A Istanbul si tratta, anche se all'“Europa” non piace

Parte la trattativa, anche se media e governanti europei fanno il tifo contro fino a negarla. A Istanbul, stamattina, si siedono le delegazioni russa, statunitense e ucraina, una di fronte all’altra, per la prima volta dal marzo 2022, quando solo l’intervento di Boris Johnson (primo ministro britannico) impedì che si arrivasse ad un cessate il fuoco ed a una prima bozza di accordo.

Molto tempo è passato, al punto che il nuovo premier di Londra – il sedicente “laburista” Keir Starmer – non è assolutamente in grado di influire sulla nuova trattativa, anche se gli piacerebbe moltissimo farla fallire.

La Russia presenta la stessa squadra di tre anni fa (Vladimir Medinsky come capo della delegazione), a sottolineare che da quel punto bisogna ripartire. Completamente diverso invece il team ucraino, guidato dal ministro della difesa Rustem Umerov, insieme a una dozzina di vice-funzionari, viste le numerose sostituzioni imposte ai vertici di Kiev da una guerra dall’andamento catastrofico. L’allora onnipotente Dmitri Kuleba, per esempio, è sparito dai radar...

A far capire che il gioco è serio è stato l’arrivo a Istanbul del segretario di Stato americano Marco Rubio, e non dovrebbe esser lì per fare il turista... Probabile che anche il suo omologo russo, Lavrov, stia per fare altrettanto.

Vedremo gli sviluppi, anche se per il momento sia gli statunitensi che i russi ostentano aspettative piuttosto basse.
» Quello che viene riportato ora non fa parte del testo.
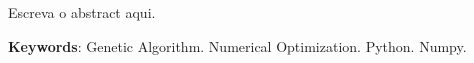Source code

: Escreva o abstract aqui.

\vspace{\onelineskip}\noindent
\textbf{Keywords}: Genetic Algorithm. Numerical Optimization. Python. Numpy.
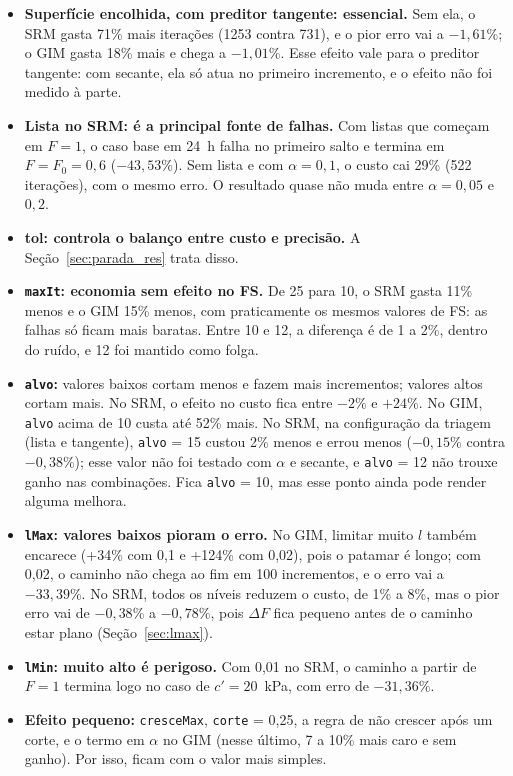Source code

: \documentclass[11pt,a4paper]{article}
\numberwithin{equation}{section}
\begin{document}
\begin{itemize}
\item \textbf{Superfície encolhida, com preditor tangente: essencial.} Sem ela, o SRM gasta 71\% mais iterações (1253 contra 731), e o pior erro vai a $-1{,}61\%$; o GIM gasta 18\% mais e chega a $-1{,}01\%$. Esse efeito vale para o preditor tangente: com secante, ela só atua no primeiro incremento, e o efeito não foi medido à parte.
\item \textbf{Lista no SRM: é a principal fonte de falhas.} Com listas que começam em $F = 1$, o caso base em 24~h falha no primeiro salto e termina em $F = F_0 = 0{,}6$ ($-43{,}53\%$). Sem lista e com $\alpha = 0{,}1$, o custo cai 29\% (522 iterações), com o mesmo erro. O resultado quase não muda entre $\alpha = 0{,}05$ e $0{,}2$.
\item \textbf{tol: controla o balanço entre custo e precisão.} A Seção~\ref{sec:parada_res} trata disso.
\item \textbf{\texttt{maxIt}: economia sem efeito no FS.} De 25 para 10, o SRM gasta 11\% menos e o GIM 15\% menos, com praticamente os mesmos valores de FS: as falhas só ficam mais baratas. Entre 10 e 12, a diferença é de 1 a 2\%, dentro do ruído, e 12 foi mantido como folga.
\item \textbf{\texttt{alvo}:} valores baixos cortam menos e fazem mais incrementos; valores altos cortam mais. No SRM, o efeito no custo fica entre $-2\%$ e $+24\%$. No GIM, \texttt{alvo} acima de 10 custa até 52\% mais. No SRM, na configuração da triagem (lista e tangente), \texttt{alvo} = 15 custou 2\% menos e errou menos ($-0{,}15\%$ contra $-0{,}38\%$); esse valor não foi testado com $\alpha$ e secante, e \texttt{alvo} = 12 não trouxe ganho nas combinações. Fica \texttt{alvo} = 10, mas esse ponto ainda pode render alguma melhora.
\item \textbf{\texttt{lMax}: valores baixos pioram o erro.} No GIM, limitar muito $l$ também encarece (+34\% com 0,1 e +124\% com 0,02), pois o patamar é longo; com 0,02, o caminho não chega ao fim em 100 incrementos, e o erro vai a $-33{,}39\%$. No SRM, todos os níveis reduzem o custo, de 1\% a 8\%, mas o pior erro vai de $-0{,}38\%$ a $-0{,}78\%$, pois $\Delta F$ fica pequeno antes de o caminho estar plano (Seção~\ref{sec:lmax}).
\item \textbf{\texttt{lMin}: muito alto é perigoso.} Com 0,01 no SRM, o caminho a partir de $F = 1$ termina logo no caso de $c' = 20$~kPa, com erro de $-31{,}36\%$.
\item \textbf{Efeito pequeno:} \texttt{cresceMax}, \texttt{corte} = 0,25, a regra de não crescer após um corte, e o termo em $\alpha$ no GIM (nesse último, 7 a 10\% mais caro e sem ganho). Por isso, ficam com o valor mais simples.
\end{itemize}
\end{document}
Gli europei, invece, fanno a gara per dire che “la trattativa non c’è”, naturalmente per colpa di Putin che non si è presentato a Istanbul dopo aver proposto lui stesso data e sede.
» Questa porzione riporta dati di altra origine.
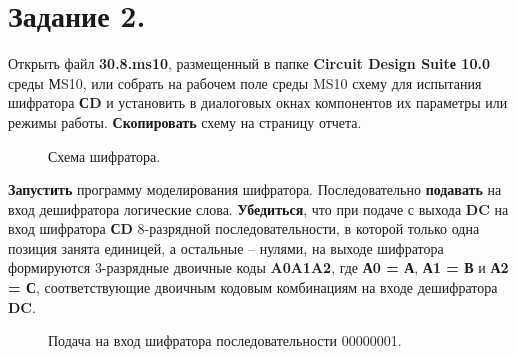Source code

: \documentclass[spec, och, otchet, hidelinks]{SCWorks}
\begin{document}
\newpage 

\section*{Задание 2.}

\par Открыть файл \textbf{30.8.ms10}, размещенный в папке 
\textbf{Circuit Design Suitе 10.0} среды МS10, или собрать на рабочем поле 
среды MS10 схему для испытания шифратора \textbf{СD} и установить в диалоговых окнах 
компонентов их параметры или режимы работы. \textbf{Скопировать} схему на страницу отчета.

\begin{figure}[h]
	\caption{Схема шифратора.}
\end{figure}

\newpage

\par \textbf{Запустить} программу моделирования шифратора. Последовательно 
\textbf{подавать} на вход дешифратора логические слова. \textbf{Убедиться}, что при 
подаче с выхода \textbf{DC} на вход шифратора \textbf{СD} 8-разрядной 
последовательности, в которой только одна позиция занята единицей, а остальные 
– нулями, на выходе шифратора формируются 3-разрядные двоичные коды 
\textbf{A0A1A2}, где \textbf{А0 = А}, \textbf{А1 = В} и \textbf{А2 = С}, 
соответствующие двоичным кодовым комбинациям на входе дешифратора \textbf{DC}.

\begin{figure}[h]
	\caption{Подача на вход шифратора последовательности 00000001.}
\end{figure}
\end{document}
Qui è necessario smettere di seguire i media europoidi e attenersi alle consolidate abitudini della diplomazia internazionale. Da che mondo è mondo, infatti, una trattativa tra due paesi in guerra è impostata dagli “sherpa”, ovvero da quei funzionari incaricati di preparare il terreno curando tutti i dettagli, registrando i punti di blocco, le possibilità di mediazione, isolando gli ostacoli insormontabili, ecc.

Solo dopo – quando quasi tutto è stato fissato in documenti – intervengono anche fisicamente i capi di stato per sciogliere gli ultimi nodi ed eventualmente firmare i “trattati”.

Immaginarsi Putin, Trump e Zelenskij chini per ore e giorni intorno alle mappe, a disputare sulle centinaia di metri in più o in meno da fissare come “confini”, oppure sulle quantità di armi che in futuro potranno essere stipate in Ucraina, ecc., è pura fantasia. Come sa ogni giornalista di medio livello che in vita sua abbia seguito, sia pure a distanza, una trattativa...

Ciò nonostante tutti hanno cercato di spiegare che questa sarebbe stata la scena clou “se Putin avesse voluto davvero la pace”. Una bestialità falsaria che è stata addirittura fatta propria da Giorgia Meloni in Parlamento...

La partita a Istanbul ha solo due giocatori veri: Russia e Stati Uniti. Perché le “garanzie” davvero strategiche sono quelle che Mosca chiede da almeno venti anni (da quando fu respinta la sua richiesta di adesione alla Nato!). Ossia l’arresto dell’espansione ad Est dell’alleanza atlantica e soprattutto il posizionamento delle testate nucleari a distanza di sicurezza dai confini russi.

E per quanto Francia e Gran Bretagna si pavoneggino con la loro piccola dotazione nucleare, tutti capiscono che non è quella la prima preoccupazione dei vertici russi.

Poi, certo, questa coppia di sciagurati può ancora provocare casini indescrivibili (tipo l’annuncio di Macron di voler posizionare in Polonia i pochi bombardieri nucleari francesi), finalizzati unicamente a far fallire ogni trattativa e continuare la guerra per procura. Ma non ci sono molti dubbi sul fatto che, se Russia e Usa trovano un punto di equilibrio credibile e duraturo, quello diventerà “legge” per tutti.

Il resto sono chiacchiere per giornalisti servi o boccaloni.